On Thu, 11 Aug 2005, Brendan Cully wrote:
> On Thursday, 11 August 2005 at 03:10, Vincent Lefevre wrote:
> > Perhaps html2text[*] from Martin Bayer, with a good html2textrc file?
> > 
> > * http://www.mbayer.de/html2text/
> 
> It supports less HTML than w3m, lynx, and links. It doesn't do a very
> good job with the manual produced by the docbook xsl I'm using. links,
> btw, doesn't produce output as good as w3m's, and doesn't do
> bold/underline anyway.

I don't think it is so bad.
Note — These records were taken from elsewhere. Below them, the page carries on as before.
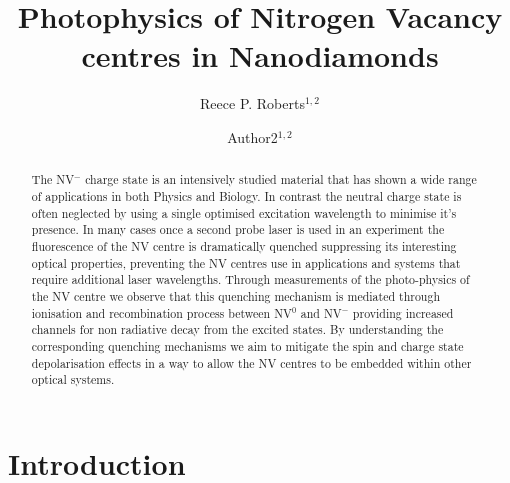 \documentclass[prl]{revtex4}
\begin{document}
\title{Photophysics of Nitrogen Vacancy centres in Nanodiamonds}
  
\author{Reece P. Roberts$^{1,2}$}
\author{Author2$^{1,2}$}



\begin{abstract}
The NV$^-$ charge state is an intensively studied material that has shown a wide range of applications in both Physics and Biology. In contrast the neutral charge state is often neglected by using a single optimised excitation wavelength to minimise it's presence. In many cases once a second probe laser is used in an experiment the fluorescence of the NV centre is dramatically quenched suppressing its interesting optical properties, preventing the NV centres use in applications and systems that require additional laser wavelengths. Through measurements of the photo-physics of the NV centre we observe that this quenching mechanism is mediated through ionisation and recombination process between NV$^0$ and NV$^-$ providing increased channels for non radiative decay from the excited states. By understanding the corresponding quenching mechanisms we aim to mitigate the spin and charge state depolarisation effects in a way to allow the NV centres to be embedded within other optical systems.
\end{abstract}

\maketitle

\section{Introduction}
\end{document}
It is the only one program
natively supports bold/underline, isn't it?

An example html2textrc:
=======================
 DD.indent.left=6
 DT.indent.left=3
 PRE.indent.left=3
 H1.vspace.before=1
 H2.vspace.before=1
 H3.prefix=
 H3.suffix=
 P.vspace.after=1
 PRE.vspace.after=1
 HR.vspace.after=1
 A.attributes.internal_link=NONE
 A.attributes.external_link=NONE
 EM.attributes=UNDERLINE
=======================


w3m is good if bold/underline is implemented.
For example, a dirty hack:
=======================
 sed 's,<strong>,MsS,;s,</strong>,MsE,;s,<em>,MiS,;s,</em>,MiE,' \
 manual.html | \
 w3m -T text/html -O latin-1 -S -no-graph -dump | \
 ruby strong-em.rb
=======================

strong-em.rb:
=======================
 STDIN.each do |l|
        l.gsub!(/MsS(.*?)MsE/) do
                s = $1
                t = ""
                s.scan(/./) do |c|
                        t += c
                        t += "\b"
                        t += c
                end
                t
        end
        l.gsub!(/MiS(.*?)MiE/) do
                s = $1
                t = ""
                s.scan(/./) do |c|
                        t += "_"
                        t += "\b"
                        t += c
                end
                t
        end
        print l
 end
=======================

-- 
tamo